Size has doubled from 30 years ago

The median lot size of newly built homes in Greater Boston has risen to nearly an acre, roughly twice the median size of lots on which new local homes were built during the 1970s and 1980s, fueling concerns whether young and working-class families can afford to buy homes in Massachusetts.

Homes built on large lots potentially reduce the housing supply and put upward pressure on prices. While the local housing market has cooled recently, Massachusetts experienced the biggest housing price gains of any state from 2000 through 2003.

The study on lot sizes was conducted by the Massachusetts Institute of Technology Center for Real Estate and the Massachusetts Housing Partnership; its researchers said their findings contradict the quaint image of densely settled New England towns.

''This new data shows we are squandering land on large house lots" at a time when ''we are producing far less housing in Massachusetts than needed to sustain our state's economic growth," said Clark Ziegler, executive director of the Massachusetts Housing Partnership, a quasi-public state agency, in a statement.

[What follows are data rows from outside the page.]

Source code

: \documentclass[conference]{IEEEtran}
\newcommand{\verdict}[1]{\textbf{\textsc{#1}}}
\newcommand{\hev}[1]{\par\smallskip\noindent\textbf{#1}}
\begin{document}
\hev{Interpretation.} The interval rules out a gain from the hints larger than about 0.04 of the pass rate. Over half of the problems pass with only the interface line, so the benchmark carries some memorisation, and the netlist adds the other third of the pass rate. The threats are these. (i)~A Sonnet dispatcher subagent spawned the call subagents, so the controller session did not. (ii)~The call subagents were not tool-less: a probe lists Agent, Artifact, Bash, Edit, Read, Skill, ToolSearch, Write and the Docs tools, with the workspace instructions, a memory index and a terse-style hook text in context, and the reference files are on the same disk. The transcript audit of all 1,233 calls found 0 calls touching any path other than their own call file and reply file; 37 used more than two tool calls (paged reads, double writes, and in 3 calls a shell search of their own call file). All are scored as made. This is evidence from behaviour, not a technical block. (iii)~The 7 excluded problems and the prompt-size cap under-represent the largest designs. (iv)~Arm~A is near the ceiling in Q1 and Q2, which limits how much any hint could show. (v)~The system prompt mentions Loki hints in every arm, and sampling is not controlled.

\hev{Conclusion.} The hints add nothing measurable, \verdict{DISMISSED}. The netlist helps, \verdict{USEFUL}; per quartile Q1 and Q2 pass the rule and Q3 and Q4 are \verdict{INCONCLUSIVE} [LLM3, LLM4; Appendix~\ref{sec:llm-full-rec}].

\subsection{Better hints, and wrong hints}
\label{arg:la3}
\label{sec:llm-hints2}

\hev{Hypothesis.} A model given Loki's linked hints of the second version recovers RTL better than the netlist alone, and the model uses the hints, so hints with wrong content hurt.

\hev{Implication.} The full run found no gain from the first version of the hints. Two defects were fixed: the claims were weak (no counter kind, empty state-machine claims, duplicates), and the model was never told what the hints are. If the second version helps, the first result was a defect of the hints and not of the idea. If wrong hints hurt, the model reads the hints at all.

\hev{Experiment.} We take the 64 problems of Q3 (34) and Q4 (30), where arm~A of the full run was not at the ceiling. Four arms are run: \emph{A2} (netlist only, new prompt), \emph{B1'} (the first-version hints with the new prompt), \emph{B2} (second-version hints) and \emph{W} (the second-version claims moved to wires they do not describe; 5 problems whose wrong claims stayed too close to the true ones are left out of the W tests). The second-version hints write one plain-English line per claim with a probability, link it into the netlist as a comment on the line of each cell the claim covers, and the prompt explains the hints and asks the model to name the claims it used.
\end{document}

Between 1998 and 2002, the estimated number of new single-family homes sold in Greater Boston was 30,387 and, collectively, those homes occupy just under 40,000 acres of land, an amount equivalent to the combined areas of Boston, Brookline, and Arlington, the study said.

The median lot size for new single-family homes sold during that period was .91 acres, the study found. The study cited US Census Bureau data to note that the median lot size for new homes built locally between 1990 and 1998 was .76 acres. Between 1970 and 1989, the median lot size of newly built homes was .46 acres, according to Census Bureau data.

''We knew that many towns had adopted large-lot zoning regulations, but we did not expect to see lot sizes this large, and the practice so widespread," said Henry Pollakowski, director of the Housing Affordability Initiative at the MIT Center for Real Estate.

The center analyzed sales data for 154 communities around Boston that was made available by the Warren Group, a Boston company that provides real estate information.

According to Pollakowski, no one has ever done such an analysis before.

''We were surprised that no one was keeping score on what was actually occurring," he said.

For national and historical comparisons, Pollakowski and his colleagues used American Housing Survey data collected by the US Census Bureau. The most recent year for which American Housing Survey data are available for the Boston metropolitan area is 1998.

For the 1970s, 1980s, and 1990s, the nationwide median for lot sizes for newly built homes held steady at a third of an acre, said Pollakowski, citing census data.

In 2003, the last year for which such figures are available, the nationwide median lot size for a newly built home was .43 acres, said a spokeswoman for the American Housing Survey.